Records excerpted from a collection:
◆ ◆ ◆ ◆

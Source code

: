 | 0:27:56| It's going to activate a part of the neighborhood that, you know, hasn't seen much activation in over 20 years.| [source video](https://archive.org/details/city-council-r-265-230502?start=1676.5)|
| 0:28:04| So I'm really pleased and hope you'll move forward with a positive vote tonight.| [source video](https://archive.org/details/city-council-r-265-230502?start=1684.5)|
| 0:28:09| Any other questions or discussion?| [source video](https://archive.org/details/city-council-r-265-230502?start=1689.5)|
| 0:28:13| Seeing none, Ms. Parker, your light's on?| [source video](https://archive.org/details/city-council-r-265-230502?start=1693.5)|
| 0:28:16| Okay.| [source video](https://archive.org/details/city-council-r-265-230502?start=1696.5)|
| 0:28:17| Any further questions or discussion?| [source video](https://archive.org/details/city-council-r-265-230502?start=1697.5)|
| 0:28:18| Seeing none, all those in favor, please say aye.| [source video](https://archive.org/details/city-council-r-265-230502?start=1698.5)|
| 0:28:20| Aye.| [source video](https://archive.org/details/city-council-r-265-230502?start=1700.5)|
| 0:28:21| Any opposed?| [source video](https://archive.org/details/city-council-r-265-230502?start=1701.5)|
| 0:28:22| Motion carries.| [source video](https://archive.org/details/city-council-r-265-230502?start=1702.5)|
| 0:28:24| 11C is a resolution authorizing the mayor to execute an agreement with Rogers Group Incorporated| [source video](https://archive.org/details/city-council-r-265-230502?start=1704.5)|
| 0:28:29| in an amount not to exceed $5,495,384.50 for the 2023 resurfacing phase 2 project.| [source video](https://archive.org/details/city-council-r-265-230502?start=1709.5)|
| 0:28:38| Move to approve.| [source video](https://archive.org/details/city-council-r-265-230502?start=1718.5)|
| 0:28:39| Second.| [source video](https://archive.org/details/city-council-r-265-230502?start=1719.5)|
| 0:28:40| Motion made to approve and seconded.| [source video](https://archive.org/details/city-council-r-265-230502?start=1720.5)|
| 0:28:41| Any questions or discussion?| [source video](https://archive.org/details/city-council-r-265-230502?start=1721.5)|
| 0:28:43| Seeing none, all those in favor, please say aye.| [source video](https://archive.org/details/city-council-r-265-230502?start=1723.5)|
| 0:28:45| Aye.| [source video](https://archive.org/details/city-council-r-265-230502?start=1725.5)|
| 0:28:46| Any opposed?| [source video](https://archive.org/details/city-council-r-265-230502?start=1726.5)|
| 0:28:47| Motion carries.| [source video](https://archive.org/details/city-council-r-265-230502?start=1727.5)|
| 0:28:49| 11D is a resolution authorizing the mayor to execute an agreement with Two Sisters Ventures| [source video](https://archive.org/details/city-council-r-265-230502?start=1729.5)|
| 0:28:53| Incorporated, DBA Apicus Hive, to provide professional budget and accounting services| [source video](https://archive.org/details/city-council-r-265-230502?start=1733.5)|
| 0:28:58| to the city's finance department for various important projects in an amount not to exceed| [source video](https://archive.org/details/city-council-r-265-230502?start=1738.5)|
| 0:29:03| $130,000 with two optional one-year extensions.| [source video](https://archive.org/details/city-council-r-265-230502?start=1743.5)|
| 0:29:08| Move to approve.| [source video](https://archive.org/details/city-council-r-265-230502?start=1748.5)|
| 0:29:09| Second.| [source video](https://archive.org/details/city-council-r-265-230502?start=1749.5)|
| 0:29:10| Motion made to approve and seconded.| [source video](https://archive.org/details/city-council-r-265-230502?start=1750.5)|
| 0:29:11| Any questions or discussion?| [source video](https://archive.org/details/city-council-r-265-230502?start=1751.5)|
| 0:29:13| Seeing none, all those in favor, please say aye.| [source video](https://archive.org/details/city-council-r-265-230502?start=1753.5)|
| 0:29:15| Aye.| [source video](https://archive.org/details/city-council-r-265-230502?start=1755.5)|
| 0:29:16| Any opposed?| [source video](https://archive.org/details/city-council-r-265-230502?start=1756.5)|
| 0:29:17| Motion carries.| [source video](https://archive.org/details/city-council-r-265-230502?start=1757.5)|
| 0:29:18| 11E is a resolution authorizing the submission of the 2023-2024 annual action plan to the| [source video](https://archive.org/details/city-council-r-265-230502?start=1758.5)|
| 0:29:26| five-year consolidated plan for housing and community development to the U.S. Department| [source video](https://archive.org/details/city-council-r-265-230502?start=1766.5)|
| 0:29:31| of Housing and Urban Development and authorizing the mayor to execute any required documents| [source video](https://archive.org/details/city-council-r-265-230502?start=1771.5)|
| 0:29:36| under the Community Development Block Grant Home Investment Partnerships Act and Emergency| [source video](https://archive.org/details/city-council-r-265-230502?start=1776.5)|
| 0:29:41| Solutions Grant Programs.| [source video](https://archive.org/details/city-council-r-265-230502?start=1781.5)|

◆ ◆ ◆ ◆

• [Task prompt]: Could you write out, exactly as they stand, only the lines above that begin at the line with "Seeing none, Ms." and stop after the line with "0:28:41| Any questions"?

• [Exercise response]:
| 0:28:13| Seeing none, Ms. Parker, your light's on?| [source video](https://archive.org/details/city-council-r-265-230502?start=1693.5)|
| 0:28:16| Okay.| [source video](https://archive.org/details/city-council-r-265-230502?start=1696.5)|
| 0:28:17| Any further questions or discussion?| [source video](https://archive.org/details/city-council-r-265-230502?start=1697.5)|
| 0:28:18| Seeing none, all those in favor, please say aye.| [source video](https://archive.org/details/city-council-r-265-230502?start=1698.5)|
| 0:28:20| Aye.| [source video](https://archive.org/details/city-council-r-265-230502?start=1700.5)|
| 0:28:21| Any opposed?| [source video](https://archive.org/details/city-council-r-265-230502?start=1701.5)|
| 0:28:22| Motion carries.| [source video](https://archive.org/details/city-council-r-265-230502?start=1702.5)|
| 0:28:24| 11C is a resolution authorizing the mayor to execute an agreement with Rogers Group Incorporated| [source video](https://archive.org/details/city-council-r-265-230502?start=1704.5)|
| 0:28:29| in an amount not to exceed $5,495,384.50 for the 2023 resurfacing phase 2 project.| [source video](https://archive.org/details/city-council-r-265-230502?start=1709.5)|
| 0:28:38| Move to approve.| [source video](https://archive.org/details/city-council-r-265-230502?start=1718.5)|
| 0:28:39| Second.| [source video](https://archive.org/details/city-council-r-265-230502?start=1719.5)|
| 0:28:40| Motion made to approve and seconded.| [source video](https://archive.org/details/city-council-r-265-230502?start=1720.5)|
| 0:28:41| Any questions or discussion?| [source video](https://archive.org/details/city-council-r-265-230502?start=1721.5)|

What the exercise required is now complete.